*Work request*. Filter these entries down to lines holding "Computation".

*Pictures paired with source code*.

↓

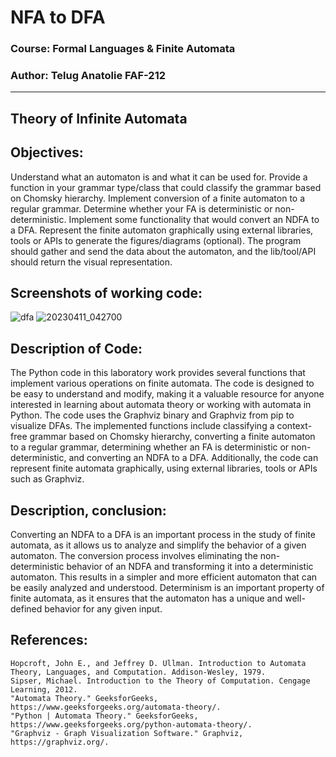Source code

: # NFA to DFA
### Course: Formal Languages & Finite Automata
### Author: Telug Anatolie FAF-212
----

## Theory of Infinite Automata
## Objectives:
Understand what an automaton is and what it can be used for.
Provide a function in your grammar type/class that could classify the grammar based on Chomsky hierarchy.
Implement conversion of a finite automaton to a regular grammar.
Determine whether your FA is deterministic or non-deterministic.
Implement some functionality that would convert an NDFA to a DFA.
Represent the finite automaton graphically using external libraries, tools or APIs to generate the figures/diagrams (optional). The program should gather and send the data about the automaton, and the lib/tool/API should return the visual representation.
## Screenshots of working code:
![dfa](https://user-images.githubusercontent.com/113394083/231146346-96184649-6cd4-464d-b0a8-a05b23f537cd.png)
![20230411_042700](https://user-images.githubusercontent.com/113394083/231146351-bdf1d404-de86-4903-8fc7-2404d6bd8404.png)
## Description of Code:
The Python code in this laboratory work provides several functions that implement various operations on finite automata. The code is designed to be easy to understand and modify, making it a valuable resource for anyone interested in learning about automata theory or working with automata in Python. The code uses the Graphviz binary and Graphviz from pip to visualize DFAs. The implemented functions include classifying a context-free grammar based on Chomsky hierarchy, converting a finite automaton to a regular grammar, determining whether an FA is deterministic or non-deterministic, and converting an NDFA to a DFA. Additionally, the code can represent finite automata graphically, using external libraries, tools or APIs such as Graphviz.
## Description, conclusion:
Converting an NDFA to a DFA is an important process in the study of finite automata, as it allows us to analyze and simplify the behavior of a given automaton. The conversion process involves eliminating the non-deterministic behavior of an NDFA and transforming it into a deterministic automaton. This results in a simpler and more efficient automaton that can be easily analyzed and understood. Determinism is an important property of finite automata, as it ensures that the automaton has a unique and well-defined behavior for any given input.
## References:
    Hopcroft, John E., and Jeffrey D. Ullman. Introduction to Automata Theory, Languages, and Computation. Addison-Wesley, 1979.
    Sipser, Michael. Introduction to the Theory of Computation. Cengage Learning, 2012.
    "Automata Theory." GeeksforGeeks, https://www.geeksforgeeks.org/automata-theory/.
    "Python | Automata Theory." GeeksforGeeks, https://www.geeksforgeeks.org/python-automata-theory/.
    "Graphviz - Graph Visualization Software." Graphviz, https://graphviz.org/.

↑

*Answer space*.
    Hopcroft, John E., and Jeffrey D. Ullman. Introduction to Automata Theory, Languages, and Computation. Addison-Wesley, 1979.
    Sipser, Michael. Introduction to the Theory of Computation. Cengage Learning, 2012.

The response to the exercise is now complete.